Source data:
• • •

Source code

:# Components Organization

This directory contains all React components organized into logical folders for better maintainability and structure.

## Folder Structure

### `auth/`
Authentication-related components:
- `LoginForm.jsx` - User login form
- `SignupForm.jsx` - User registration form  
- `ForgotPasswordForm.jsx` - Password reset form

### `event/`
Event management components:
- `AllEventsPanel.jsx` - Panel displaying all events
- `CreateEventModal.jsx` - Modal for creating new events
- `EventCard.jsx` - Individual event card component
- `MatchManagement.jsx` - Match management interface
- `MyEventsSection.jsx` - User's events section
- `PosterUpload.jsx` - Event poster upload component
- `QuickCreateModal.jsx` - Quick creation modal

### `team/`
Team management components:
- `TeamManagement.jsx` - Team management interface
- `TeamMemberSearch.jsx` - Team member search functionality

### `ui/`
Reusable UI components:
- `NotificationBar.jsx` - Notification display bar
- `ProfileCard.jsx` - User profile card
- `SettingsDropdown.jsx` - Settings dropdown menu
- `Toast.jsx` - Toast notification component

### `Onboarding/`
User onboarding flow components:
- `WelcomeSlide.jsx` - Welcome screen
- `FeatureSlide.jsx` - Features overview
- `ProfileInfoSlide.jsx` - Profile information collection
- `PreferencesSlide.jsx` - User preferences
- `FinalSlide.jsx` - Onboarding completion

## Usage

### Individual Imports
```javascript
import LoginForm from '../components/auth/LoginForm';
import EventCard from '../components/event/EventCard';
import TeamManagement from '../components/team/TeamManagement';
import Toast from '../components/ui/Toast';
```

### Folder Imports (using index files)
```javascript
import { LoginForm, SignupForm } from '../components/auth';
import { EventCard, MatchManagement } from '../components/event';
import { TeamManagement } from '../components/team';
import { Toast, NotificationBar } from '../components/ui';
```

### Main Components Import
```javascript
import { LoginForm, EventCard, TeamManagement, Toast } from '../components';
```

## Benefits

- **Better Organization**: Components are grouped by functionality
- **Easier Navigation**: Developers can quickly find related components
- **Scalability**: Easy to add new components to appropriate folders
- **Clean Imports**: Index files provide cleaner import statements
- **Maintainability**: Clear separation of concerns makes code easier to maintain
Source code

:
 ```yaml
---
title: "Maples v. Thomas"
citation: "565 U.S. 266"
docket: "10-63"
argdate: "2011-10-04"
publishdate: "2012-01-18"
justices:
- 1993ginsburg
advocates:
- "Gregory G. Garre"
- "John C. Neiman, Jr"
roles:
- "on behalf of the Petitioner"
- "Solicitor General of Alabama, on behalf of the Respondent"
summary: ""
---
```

• • •

> [What you should do] For each line above that contains the word "Toast", copy that line.

> [Answer for this exercise]
- `Toast.jsx` - Toast notification component
import Toast from '../components/ui/Toast';
import { Toast, NotificationBar } from '../components/ui';
import { LoginForm, EventCard, TeamManagement, Toast } from '../components';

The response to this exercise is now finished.